## Problem
Nothing but the lines from the one containing "chmod -R 777 honeypot" to the end of the records below should be output, each exactly as written.

*** Begin section ***

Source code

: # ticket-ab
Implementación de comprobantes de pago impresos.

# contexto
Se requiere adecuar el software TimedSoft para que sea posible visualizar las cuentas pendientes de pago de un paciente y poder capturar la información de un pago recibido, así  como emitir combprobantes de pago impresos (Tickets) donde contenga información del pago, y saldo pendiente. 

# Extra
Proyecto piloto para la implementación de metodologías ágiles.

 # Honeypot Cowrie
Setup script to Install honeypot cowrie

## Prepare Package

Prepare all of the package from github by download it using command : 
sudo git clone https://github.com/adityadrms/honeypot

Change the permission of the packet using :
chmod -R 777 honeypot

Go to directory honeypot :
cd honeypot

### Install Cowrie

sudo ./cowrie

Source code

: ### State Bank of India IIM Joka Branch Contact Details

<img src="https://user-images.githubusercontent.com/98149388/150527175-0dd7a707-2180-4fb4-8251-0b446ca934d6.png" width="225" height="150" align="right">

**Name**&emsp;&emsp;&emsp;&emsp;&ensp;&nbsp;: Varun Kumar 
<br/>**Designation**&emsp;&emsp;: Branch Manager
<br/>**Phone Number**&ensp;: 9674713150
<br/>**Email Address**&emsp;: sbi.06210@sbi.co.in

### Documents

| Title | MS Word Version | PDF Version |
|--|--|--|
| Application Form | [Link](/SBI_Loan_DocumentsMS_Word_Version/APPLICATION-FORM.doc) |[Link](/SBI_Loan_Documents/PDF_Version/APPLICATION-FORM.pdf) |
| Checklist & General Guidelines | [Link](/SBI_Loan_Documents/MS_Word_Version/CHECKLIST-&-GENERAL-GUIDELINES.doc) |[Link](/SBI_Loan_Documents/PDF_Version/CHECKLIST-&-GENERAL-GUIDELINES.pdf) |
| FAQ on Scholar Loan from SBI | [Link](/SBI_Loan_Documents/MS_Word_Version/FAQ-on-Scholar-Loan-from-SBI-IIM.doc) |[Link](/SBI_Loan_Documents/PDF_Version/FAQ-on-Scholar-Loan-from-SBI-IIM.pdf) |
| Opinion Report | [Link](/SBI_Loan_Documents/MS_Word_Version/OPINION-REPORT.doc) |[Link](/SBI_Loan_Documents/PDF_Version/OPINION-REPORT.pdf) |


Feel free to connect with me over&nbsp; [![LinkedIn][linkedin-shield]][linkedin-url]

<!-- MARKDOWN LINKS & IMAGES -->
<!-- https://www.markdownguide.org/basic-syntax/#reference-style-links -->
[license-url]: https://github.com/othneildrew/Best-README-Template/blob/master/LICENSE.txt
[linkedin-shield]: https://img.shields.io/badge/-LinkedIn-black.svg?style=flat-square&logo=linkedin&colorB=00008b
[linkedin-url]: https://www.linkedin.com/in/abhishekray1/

*** End section ***

## Task answer
chmod -R 777 honeypot

Go to directory honeypot :
cd honeypot

### Install Cowrie

sudo ./cowrie

Source code

: ### State Bank of India IIM Joka Branch Contact Details

<img src="https://user-images.githubusercontent.com/98149388/150527175-0dd7a707-2180-4fb4-8251-0b446ca934d6.png" width="225" height="150" align="right">

**Name**&emsp;&emsp;&emsp;&emsp;&ensp;&nbsp;: Varun Kumar 
<br/>**Designation**&emsp;&emsp;: Branch Manager
<br/>**Phone Number**&ensp;: 9674713150
<br/>**Email Address**&emsp;: sbi.06210@sbi.co.in

### Documents

| Title | MS Word Version | PDF Version |
|--|--|--|
| Application Form | [Link](/SBI_Loan_DocumentsMS_Word_Version/APPLICATION-FORM.doc) |[Link](/SBI_Loan_Documents/PDF_Version/APPLICATION-FORM.pdf) |
| Checklist & General Guidelines | [Link](/SBI_Loan_Documents/MS_Word_Version/CHECKLIST-&-GENERAL-GUIDELINES.doc) |[Link](/SBI_Loan_Documents/PDF_Version/CHECKLIST-&-GENERAL-GUIDELINES.pdf) |
| FAQ on Scholar Loan from SBI | [Link](/SBI_Loan_Documents/MS_Word_Version/FAQ-on-Scholar-Loan-from-SBI-IIM.doc) |[Link](/SBI_Loan_Documents/PDF_Version/FAQ-on-Scholar-Loan-from-SBI-IIM.pdf) |
| Opinion Report | [Link](/SBI_Loan_Documents/MS_Word_Version/OPINION-REPORT.doc) |[Link](/SBI_Loan_Documents/PDF_Version/OPINION-REPORT.pdf) |


Feel free to connect with me over&nbsp; [![LinkedIn][linkedin-shield]][linkedin-url]

<!-- MARKDOWN LINKS & IMAGES -->
<!-- https://www.markdownguide.org/basic-syntax/#reference-style-links -->
[license-url]: https://github.com/othneildrew/Best-README-Template/blob/master/LICENSE.txt
[linkedin-shield]: https://img.shields.io/badge/-LinkedIn-black.svg?style=flat-square&logo=linkedin&colorB=00008b
[linkedin-url]: https://www.linkedin.com/in/abhishekray1/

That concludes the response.